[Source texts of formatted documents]
—————

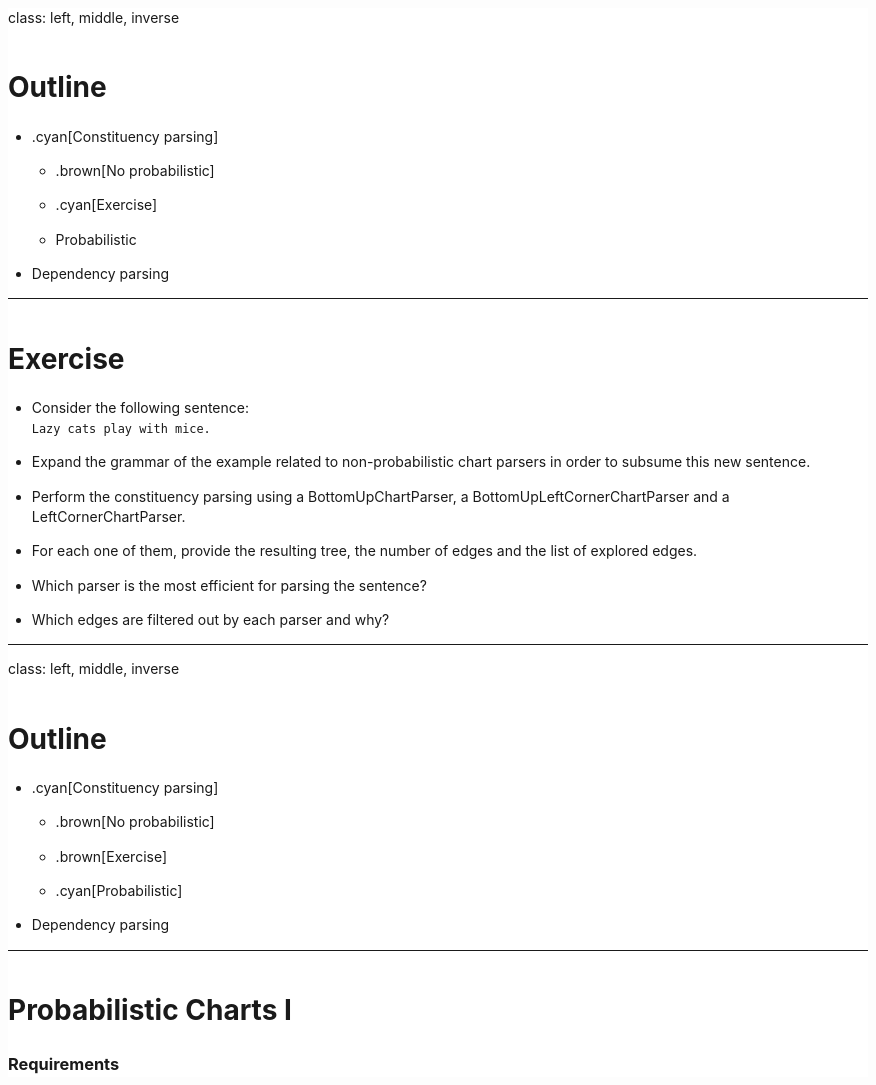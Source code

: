 class: left, middle, inverse

# Outline

* .cyan[Constituency parsing]

  - .brown[No probabilistic]

  - .cyan[Exercise]

  - Probabilistic

* Dependency parsing

---

# Exercise

* Consider the following sentence: <br>
`Lazy cats play with mice.`

* Expand the grammar of the example related to non-probabilistic chart parsers in order to subsume this new sentence.

* Perform the constituency parsing using a BottomUpChartParser, a BottomUpLeftCornerChartParser and a LeftCornerChartParser.

* For each one of them, provide the resulting tree, the number of edges and the list of explored edges.

* Which parser is the most efficient for parsing the sentence?

* Which edges are filtered out by each parser and why?

---
class: left, middle, inverse

# Outline

* .cyan[Constituency parsing]

  - .brown[No probabilistic]

  - .brown[Exercise]

  - .cyan[Probabilistic]

* Dependency parsing

---

# Probabilistic Charts I

### Requirements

—————

# WHAT IS BEING ASKED
Take the data above and set it down exactly, images excluded.

# PROBLEM SOLUTION
Source code

: class: left, middle, inverse

# Outline

* .cyan[Constituency parsing]

  - .brown[No probabilistic]

  - .cyan[Exercise]

  - Probabilistic

* Dependency parsing

---

# Exercise

* Consider the following sentence: <br>
`Lazy cats play with mice.`

* Expand the grammar of the example related to non-probabilistic chart parsers in order to subsume this new sentence.

* Perform the constituency parsing using a BottomUpChartParser, a BottomUpLeftCornerChartParser and a LeftCornerChartParser.

* For each one of them, provide the resulting tree, the number of edges and the list of explored edges.

* Which parser is the most efficient for parsing the sentence?

* Which edges are filtered out by each parser and why?

---
class: left, middle, inverse

# Outline

* .cyan[Constituency parsing]

  - .brown[No probabilistic]

  - .brown[Exercise]

  - .cyan[Probabilistic]

* Dependency parsing

---

# Probabilistic Charts I

### Requirements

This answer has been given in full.